-- Supplied material --

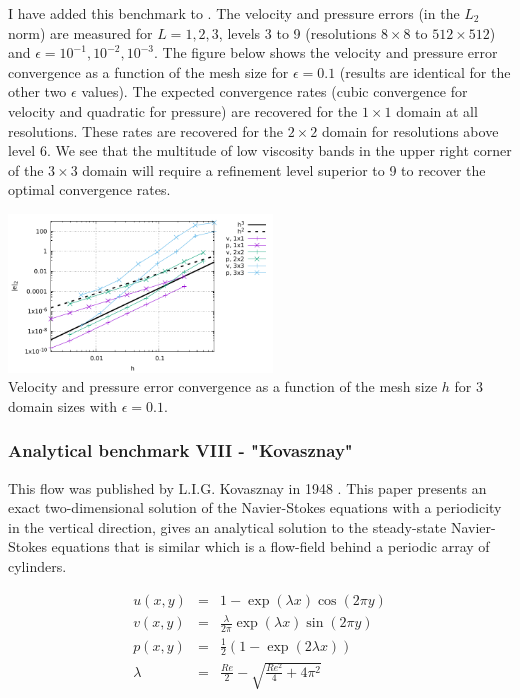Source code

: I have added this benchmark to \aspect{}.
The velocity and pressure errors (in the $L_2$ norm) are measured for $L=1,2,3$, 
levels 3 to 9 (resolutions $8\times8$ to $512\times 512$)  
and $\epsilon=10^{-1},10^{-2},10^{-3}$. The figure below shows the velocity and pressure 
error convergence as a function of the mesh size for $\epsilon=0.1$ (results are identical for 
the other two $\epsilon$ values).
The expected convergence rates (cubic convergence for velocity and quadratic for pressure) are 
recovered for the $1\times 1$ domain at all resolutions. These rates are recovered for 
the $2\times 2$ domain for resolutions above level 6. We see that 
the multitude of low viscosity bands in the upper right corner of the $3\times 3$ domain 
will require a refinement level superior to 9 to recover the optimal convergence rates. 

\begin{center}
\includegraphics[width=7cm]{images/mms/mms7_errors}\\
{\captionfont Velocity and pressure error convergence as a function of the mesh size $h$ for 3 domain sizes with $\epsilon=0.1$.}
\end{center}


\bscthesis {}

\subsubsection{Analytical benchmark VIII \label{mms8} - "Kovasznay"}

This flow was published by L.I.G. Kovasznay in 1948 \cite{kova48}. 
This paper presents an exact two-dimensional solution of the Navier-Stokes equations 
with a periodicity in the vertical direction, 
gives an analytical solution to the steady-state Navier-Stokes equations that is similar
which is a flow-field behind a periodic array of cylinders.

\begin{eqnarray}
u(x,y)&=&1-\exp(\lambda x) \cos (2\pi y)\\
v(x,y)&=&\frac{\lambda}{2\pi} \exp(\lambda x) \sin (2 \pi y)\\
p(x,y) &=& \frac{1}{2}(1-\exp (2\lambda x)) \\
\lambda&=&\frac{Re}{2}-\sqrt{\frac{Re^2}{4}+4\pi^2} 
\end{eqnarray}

--

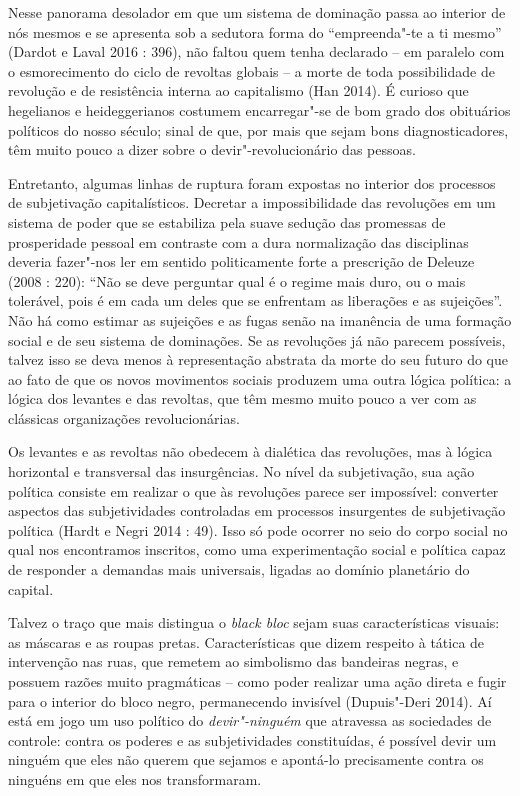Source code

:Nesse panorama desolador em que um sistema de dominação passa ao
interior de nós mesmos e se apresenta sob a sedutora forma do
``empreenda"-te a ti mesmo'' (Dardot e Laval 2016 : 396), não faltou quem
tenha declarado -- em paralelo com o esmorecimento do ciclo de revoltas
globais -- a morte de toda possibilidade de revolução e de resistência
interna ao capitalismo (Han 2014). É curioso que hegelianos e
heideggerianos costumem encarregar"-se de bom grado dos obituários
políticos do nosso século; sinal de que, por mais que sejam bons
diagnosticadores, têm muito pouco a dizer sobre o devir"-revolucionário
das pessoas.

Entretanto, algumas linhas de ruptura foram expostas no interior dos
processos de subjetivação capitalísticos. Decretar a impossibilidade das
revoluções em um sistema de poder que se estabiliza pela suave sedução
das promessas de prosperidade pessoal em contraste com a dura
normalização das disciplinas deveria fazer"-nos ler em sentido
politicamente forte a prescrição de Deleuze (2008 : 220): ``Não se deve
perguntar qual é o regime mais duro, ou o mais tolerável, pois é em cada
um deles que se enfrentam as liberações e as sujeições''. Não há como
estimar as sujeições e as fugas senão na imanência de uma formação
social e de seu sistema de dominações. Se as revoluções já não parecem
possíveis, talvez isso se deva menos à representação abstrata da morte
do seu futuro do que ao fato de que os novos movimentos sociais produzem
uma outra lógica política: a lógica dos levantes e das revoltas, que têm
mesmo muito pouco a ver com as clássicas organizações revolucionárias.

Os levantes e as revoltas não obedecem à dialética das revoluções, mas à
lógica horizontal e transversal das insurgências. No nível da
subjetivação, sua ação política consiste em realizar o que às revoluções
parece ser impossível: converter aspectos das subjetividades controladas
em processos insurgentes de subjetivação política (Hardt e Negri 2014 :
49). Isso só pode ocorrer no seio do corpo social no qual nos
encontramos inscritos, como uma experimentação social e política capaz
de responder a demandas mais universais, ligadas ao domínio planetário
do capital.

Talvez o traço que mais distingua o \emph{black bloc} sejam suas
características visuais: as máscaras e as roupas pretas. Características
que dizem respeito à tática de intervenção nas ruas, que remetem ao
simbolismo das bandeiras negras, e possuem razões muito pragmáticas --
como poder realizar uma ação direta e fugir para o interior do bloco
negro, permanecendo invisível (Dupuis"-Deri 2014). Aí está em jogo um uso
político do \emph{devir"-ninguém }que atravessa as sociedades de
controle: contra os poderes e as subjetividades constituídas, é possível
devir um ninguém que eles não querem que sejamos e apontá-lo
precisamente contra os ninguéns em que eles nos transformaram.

-- Try it --
List every line in the records above that contains the word "pouco".

-- Task result --
diagnosticadores, têm muito pouco a dizer sobre o devir"-revolucionário
mesmo muito pouco a ver com as clássicas organizações revolucionárias.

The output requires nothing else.